The man chuckled self-consciously.
“Sure,” he said, reflecting uneasily that he had somehow insulted the Fremonts. “Sure. After this, I'm gonna go play golf, for instance. I know a guy who sits around and drinks during the day. He got laid off work and just went through a divorce, though. Ha-ha. Ha-ha.”
George and Nan grimaced.
“We never drink to excess if we can help it,” Nan said firmly. “At least not too much to excess. We have not been fired by anyone and we are not contemplating divorce. Are we, George?”
“No, unless you make me do the laundry today.”
“Ha-ha, ha-ha,” went the man. “Brother, do I know how
that
goes.”
“Can we help you, Mister . . . Mister?”
“Abelard. John Abelard.” John Abelard laid his briefcase on one of the patio chairs, and plucked a business card out of his billfold to present to George.
“Schwall's Dry Cleaning? I didn't know dry cleaners made house calls.”
“We don't have anything that needs dry cleaning now anyway,” Nan said. “Usually, we take it to Jocelyn's Dry Cleaners right here in Livia.”
Mr. Abelard slapped the heel of his hand against his forehead.
“A thousand pardons,” he said, holding his hand out for George to return the card to him. “Wrong card.” He put the card back in his billfold, wondering if the trick, which veteran colleagues told him was a great ice-breaker for cold-call visits, would work. He pulled another one out and handed it to George.
“This is the genuine article. Well, gee, at least that helped me remember I've got something to pick up on the way home. Ha-ha, ha-ha.”

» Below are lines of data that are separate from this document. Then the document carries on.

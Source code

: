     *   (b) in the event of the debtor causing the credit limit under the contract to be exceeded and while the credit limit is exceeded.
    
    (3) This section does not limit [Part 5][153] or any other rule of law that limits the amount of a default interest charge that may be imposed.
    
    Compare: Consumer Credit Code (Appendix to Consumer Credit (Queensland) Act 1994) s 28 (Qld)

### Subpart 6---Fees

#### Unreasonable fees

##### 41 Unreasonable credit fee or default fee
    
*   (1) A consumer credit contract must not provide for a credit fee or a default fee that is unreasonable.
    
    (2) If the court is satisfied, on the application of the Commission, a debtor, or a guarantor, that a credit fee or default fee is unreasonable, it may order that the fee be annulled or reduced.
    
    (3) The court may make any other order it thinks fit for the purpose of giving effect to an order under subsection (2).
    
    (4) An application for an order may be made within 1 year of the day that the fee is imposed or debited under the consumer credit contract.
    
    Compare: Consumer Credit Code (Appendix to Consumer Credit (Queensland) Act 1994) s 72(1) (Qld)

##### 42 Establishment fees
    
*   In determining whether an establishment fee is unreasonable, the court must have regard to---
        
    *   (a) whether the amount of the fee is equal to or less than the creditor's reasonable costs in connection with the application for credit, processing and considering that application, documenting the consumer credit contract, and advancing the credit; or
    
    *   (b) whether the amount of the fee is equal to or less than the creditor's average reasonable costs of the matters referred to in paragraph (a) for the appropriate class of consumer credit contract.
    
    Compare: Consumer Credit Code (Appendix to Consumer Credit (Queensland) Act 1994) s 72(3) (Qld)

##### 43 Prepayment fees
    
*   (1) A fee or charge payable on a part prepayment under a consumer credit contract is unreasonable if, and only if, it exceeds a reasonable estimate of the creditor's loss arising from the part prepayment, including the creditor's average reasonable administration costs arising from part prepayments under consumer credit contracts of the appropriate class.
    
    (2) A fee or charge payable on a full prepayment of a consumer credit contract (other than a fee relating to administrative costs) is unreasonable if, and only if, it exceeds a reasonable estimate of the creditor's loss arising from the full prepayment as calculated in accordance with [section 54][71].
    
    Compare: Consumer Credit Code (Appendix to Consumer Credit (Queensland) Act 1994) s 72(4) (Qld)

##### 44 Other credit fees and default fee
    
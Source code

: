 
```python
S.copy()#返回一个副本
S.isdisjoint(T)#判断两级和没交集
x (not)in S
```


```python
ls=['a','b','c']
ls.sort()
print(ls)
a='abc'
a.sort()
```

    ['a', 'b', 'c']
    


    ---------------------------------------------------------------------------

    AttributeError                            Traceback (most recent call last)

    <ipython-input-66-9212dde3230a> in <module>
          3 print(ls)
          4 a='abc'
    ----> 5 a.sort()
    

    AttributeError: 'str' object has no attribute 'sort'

George inspected the card and raised his eyebrows.
“Hmm, a realtor, huh?”
“That's right,” said Mr. Abelard, straightening up and smiling proudly as he removed his sunglasses to reveal sunken, beady, darting eyes that reminded Nan of whatever animal it was that had sunken, beady, darting eyes. She could understand now why he might want to wear sunglasses, even in the dark. “One of the best around, and specializing in Livia properties. I made the $1,350,000 club last year. Not too many in my business do that well.”
“How nice,” said Nan.
“What brings you to us?” said George. “Glass of merlot?”
Mr. Abelard paused, his eyes shifting furiously, and tilted his head as if in careful reflection, pretending to consider the offer.
“Gee, I'd love to but I can't,” he said. “Not while I'm working. But thanks so very much for the offer. How 'bout a rain check? I'll take you up on that someday when
none
of us is working. Ha-ha.”
George and Nan nodded stiffly, hoping that he would never return to take them up on that offer.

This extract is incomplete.